Patiently doling out effort over the full marathon course, Scott Fauble became the top American man at the 2022 Boston Marathon. He placed seventh in 2:08:52, a personal best by 17 seconds. Fauble was also the top American in 2019, when he also finished seventh (and also set a PR).
Fauble was one of more than 30 men up front in the opening miles. Then, he recounted at the postrace press conference, someone surged after the 8-kilometer mark. “I didn’t go with that,” Fauble said. “If these guys are going to run 2:06, good for them. I felt like a lot of them [would come back] once the hills started.”
Kibet and Albertson were part of the 20-strong lead pack that passed the half marathon mark in 1:03:24. Both were often at the front of that pack.
Fauble, in contrast, was 22nd at halfway in 1:04:26. He moved up through the field after that, first gradually, then suddenly, from 15th at 35 kilometers to 10th at 40 kilometers to 7th by the finish line. “It was, Catch someone, five hard steps, put him away, catch someone, five hard steps, put him away,” Fauble said.
Today’s was Fauble’s best race since his strong Boston showing in 2019. Pegged as a top contender to make the 2020 Olympic marathon team, he placed 12th at the Trials, more than two minutes behind the team spots. Fauble finished 13th, in 2:13:47, at Boston last October.
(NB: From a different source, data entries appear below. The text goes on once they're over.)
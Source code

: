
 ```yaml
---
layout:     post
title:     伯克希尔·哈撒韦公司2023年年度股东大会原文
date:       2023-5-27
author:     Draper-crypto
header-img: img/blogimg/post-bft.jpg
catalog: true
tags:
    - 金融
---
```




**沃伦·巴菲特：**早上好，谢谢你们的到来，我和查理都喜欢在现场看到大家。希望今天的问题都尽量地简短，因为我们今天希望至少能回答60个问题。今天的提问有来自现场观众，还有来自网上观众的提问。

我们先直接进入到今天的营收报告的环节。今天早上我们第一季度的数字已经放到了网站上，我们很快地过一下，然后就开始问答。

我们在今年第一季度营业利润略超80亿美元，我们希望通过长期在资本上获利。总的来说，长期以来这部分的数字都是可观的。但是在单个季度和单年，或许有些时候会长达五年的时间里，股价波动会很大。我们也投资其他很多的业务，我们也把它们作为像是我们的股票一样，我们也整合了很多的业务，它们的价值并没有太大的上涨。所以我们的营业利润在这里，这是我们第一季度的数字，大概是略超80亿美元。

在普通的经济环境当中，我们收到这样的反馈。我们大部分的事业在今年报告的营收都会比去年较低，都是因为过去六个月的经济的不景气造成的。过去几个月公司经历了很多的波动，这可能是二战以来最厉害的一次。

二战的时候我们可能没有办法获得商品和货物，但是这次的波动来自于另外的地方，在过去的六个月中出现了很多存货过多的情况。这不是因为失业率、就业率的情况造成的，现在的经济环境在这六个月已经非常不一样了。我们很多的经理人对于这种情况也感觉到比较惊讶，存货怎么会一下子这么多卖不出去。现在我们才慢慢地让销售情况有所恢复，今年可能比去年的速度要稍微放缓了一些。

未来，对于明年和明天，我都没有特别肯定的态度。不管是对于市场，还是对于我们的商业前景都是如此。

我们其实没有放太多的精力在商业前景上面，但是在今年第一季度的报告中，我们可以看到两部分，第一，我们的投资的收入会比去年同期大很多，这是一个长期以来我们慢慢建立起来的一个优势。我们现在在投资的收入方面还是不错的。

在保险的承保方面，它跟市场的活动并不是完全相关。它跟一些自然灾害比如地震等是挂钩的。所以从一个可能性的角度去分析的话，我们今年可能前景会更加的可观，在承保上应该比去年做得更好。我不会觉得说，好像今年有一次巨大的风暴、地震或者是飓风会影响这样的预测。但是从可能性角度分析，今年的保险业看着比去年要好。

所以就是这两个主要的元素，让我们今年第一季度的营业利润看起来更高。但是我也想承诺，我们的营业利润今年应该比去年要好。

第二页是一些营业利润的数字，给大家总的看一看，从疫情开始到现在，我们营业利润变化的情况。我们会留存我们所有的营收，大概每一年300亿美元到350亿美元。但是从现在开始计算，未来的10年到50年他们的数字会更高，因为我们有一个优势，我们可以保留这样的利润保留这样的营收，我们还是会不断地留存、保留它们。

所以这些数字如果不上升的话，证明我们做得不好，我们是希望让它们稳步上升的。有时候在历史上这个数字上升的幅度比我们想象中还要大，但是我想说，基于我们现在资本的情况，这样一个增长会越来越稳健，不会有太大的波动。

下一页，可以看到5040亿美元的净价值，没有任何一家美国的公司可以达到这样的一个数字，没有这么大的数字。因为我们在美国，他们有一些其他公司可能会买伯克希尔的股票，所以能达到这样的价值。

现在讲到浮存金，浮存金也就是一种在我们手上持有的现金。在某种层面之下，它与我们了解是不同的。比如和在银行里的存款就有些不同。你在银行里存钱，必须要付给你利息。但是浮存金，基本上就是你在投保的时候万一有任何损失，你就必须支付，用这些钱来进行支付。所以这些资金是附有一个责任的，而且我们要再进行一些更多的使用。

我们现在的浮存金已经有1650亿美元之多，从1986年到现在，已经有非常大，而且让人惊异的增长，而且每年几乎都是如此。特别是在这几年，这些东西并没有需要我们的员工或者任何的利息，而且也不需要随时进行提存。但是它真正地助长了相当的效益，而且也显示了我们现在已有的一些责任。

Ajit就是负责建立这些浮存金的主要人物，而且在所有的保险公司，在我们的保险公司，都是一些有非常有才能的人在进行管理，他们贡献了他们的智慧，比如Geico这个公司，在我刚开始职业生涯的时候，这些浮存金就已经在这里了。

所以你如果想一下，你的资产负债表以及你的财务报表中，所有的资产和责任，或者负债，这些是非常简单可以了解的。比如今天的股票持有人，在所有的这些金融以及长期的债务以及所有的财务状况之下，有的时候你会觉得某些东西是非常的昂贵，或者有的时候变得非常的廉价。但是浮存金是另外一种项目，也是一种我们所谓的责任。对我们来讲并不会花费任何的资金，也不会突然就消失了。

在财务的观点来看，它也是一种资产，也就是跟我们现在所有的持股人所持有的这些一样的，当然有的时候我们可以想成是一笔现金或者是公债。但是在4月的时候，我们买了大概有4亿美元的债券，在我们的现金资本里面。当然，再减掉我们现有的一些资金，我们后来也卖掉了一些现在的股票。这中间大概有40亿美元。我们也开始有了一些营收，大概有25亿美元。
In December, he went public with the news that he had left his long-time team, Northern Arizona Elite, and sponsor, Hoka. Fauble is now coached by Joe Bosshard, husband of Olympic steeplechase medalist Emma Coburn. He raced today in Nikes.
Kibet also had a spectacular day. His 2:09:07 took more than two minutes off the 2:11:15 then-PR he ran to place 4th at New York City in November. Kibet is slated to make his third marathon world championships appearance in July, by which time he will be 39. Kibet fits his training around full-time work as a first lieutenant in the U.S. Army.
Albertson was bittersweet about lowering his personal best by 55 seconds (and running 1:21 faster than he did at Boston in October). A ferociously hard trainer, he told Runner’s World before the race that two weeks ago he averaged 5:00 per mile (2:11 marathon) for 22 miles on a hilly course. Eight days ago, he said, he averaged 4:50 pace for 15 miles. He thought he was ready to run 2:06 on a great day.
That dream ended after the lead pack took the steep downhill after Heartbreak Hill. Albertson, who calls himself the best downhill runner in the world, started to suffer from calf cramps. He went from fronting the pack at 21 miles to being alone in 14th at 35K, just .7 miles later. His final mile took 5:21; Fauble covered that stretch in 4:56.
“It was really disappointing, but it was one step closer to where I want to be,” Albertson said about his race. “I can figure out what wrong and why my legs weren’t there. I’ll be back.”
Colin Bennie, who was the top American at the 2021 edition, held last October, placed 19th in 2:12:08. Other Americans in the top 20 were Matthew McDonald, 14th in 2:10:35 (a PR); Reed Fischer, 16th in 2:10:54 (also a PR); and Mick Iacofano, 17th in 2:11:48.